Kurum kültürünün dizayn edilmesi alanında araştırma ve danışmanlık hizmetleri sunan ‘Great Place to Work’ şirketi, “2016 Türkiye”nin en iyi işverenleri listesini düzenlenen bir törende açıklamış.
Törendeki konuşmasında sonuçları yorumlayan Great Place to Work Türkiye Genel Müdürü Eyüp Toprak, “Türkiye’de yöneticilerin üçte biri çalışanların şirketleri için kişisel fedakârlıkta bulunmalarını bekliyor. Çalışanlar ise, kendilerinin sadece ‘iş gücü’ olarak değil, ‘insan’ olarak görüldüğü, yetkin yöneticilerin kendilerine etik kurallara uygun ve pozisyonlarına bakılmaksızın eşit davrandığı, duygusal ve psikolojik olarak sağlıklı bir çalışma ortamı istiyor” diye konuşmuş.
“2016’nın en iyi işverenleri” listesine girenler, çalışanlarına sadece ‘en çok maddî imkân sağlayanlar’ değil. Nisbeten ‘daha az imkân’ sunduğu halde, ‘hakkaniyetli’ davrandığı için listeye girenler de olmuş.
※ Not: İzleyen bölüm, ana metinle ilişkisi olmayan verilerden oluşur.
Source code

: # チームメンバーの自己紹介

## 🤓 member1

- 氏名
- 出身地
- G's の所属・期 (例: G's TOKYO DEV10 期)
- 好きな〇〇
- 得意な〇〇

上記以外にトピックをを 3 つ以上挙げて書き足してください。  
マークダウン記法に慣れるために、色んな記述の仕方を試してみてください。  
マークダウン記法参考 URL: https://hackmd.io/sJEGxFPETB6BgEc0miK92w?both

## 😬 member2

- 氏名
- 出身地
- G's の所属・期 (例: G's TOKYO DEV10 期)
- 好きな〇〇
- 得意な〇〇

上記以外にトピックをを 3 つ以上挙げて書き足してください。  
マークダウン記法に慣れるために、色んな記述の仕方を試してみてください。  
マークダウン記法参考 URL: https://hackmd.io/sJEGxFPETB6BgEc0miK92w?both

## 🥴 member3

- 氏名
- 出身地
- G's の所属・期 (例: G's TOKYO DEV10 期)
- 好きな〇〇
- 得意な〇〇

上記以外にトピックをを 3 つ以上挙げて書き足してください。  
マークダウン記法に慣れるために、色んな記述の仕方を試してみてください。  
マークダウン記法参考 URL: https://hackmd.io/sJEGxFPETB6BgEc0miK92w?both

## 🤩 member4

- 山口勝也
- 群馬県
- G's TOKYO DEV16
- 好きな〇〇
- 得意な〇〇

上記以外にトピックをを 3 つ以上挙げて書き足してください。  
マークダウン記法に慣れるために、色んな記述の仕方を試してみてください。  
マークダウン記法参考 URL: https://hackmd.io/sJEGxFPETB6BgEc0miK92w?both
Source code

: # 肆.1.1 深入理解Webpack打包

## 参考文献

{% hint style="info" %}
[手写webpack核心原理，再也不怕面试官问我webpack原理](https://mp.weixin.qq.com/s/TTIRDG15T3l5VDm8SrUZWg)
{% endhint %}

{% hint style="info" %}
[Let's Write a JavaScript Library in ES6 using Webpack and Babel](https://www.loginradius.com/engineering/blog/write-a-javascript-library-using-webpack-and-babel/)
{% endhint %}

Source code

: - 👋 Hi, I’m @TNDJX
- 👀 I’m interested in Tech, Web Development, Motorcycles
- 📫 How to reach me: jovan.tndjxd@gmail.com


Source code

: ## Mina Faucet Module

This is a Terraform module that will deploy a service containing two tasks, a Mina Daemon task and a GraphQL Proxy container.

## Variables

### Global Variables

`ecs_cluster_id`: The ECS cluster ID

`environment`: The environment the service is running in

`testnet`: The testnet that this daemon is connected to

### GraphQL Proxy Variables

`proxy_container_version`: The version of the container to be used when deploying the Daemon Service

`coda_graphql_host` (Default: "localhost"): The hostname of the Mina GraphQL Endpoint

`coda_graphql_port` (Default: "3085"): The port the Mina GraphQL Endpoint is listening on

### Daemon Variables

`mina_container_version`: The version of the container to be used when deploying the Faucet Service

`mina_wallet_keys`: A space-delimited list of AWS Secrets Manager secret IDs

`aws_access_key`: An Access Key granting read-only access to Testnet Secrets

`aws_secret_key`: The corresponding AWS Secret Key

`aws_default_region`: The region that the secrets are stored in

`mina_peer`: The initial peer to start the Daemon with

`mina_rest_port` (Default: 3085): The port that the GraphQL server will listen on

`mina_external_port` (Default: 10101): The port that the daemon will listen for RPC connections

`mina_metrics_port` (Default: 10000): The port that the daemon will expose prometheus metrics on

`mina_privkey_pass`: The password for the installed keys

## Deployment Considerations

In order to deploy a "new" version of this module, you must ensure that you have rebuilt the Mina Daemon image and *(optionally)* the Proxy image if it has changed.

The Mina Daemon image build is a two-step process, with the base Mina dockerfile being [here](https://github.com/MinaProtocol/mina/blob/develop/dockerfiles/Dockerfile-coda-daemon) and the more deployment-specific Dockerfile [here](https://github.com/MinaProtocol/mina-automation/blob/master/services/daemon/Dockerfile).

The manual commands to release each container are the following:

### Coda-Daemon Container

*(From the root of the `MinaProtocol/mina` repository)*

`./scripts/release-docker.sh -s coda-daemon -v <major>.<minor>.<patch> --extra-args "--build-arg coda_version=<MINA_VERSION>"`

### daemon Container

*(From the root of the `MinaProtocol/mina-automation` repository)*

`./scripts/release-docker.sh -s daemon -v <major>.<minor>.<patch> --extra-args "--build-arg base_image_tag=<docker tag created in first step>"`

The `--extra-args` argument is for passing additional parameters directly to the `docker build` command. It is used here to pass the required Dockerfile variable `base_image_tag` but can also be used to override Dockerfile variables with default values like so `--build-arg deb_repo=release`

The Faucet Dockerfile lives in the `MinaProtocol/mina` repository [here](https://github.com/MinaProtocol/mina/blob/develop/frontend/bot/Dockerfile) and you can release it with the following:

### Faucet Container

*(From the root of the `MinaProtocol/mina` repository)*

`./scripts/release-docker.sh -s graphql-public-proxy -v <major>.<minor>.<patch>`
Analiz edilen beş ana unsur içerisinde, şirketlerin beklentileri karşılamakta en zayıf kaldığı alan ‘hakkaniyet’, en başarılı olduğu alan ise ‘gurur’ olarak belirlenmiş. Tabiî ki, iş dünyasında ‘hakkaniyet’in dikkate alınmaması ‘hastalık’ olarak her yere sirayet ediyor. Hak, hukuk ve adalet noktasındaki sıkıntılar da bunun bir göstergesi değil mi?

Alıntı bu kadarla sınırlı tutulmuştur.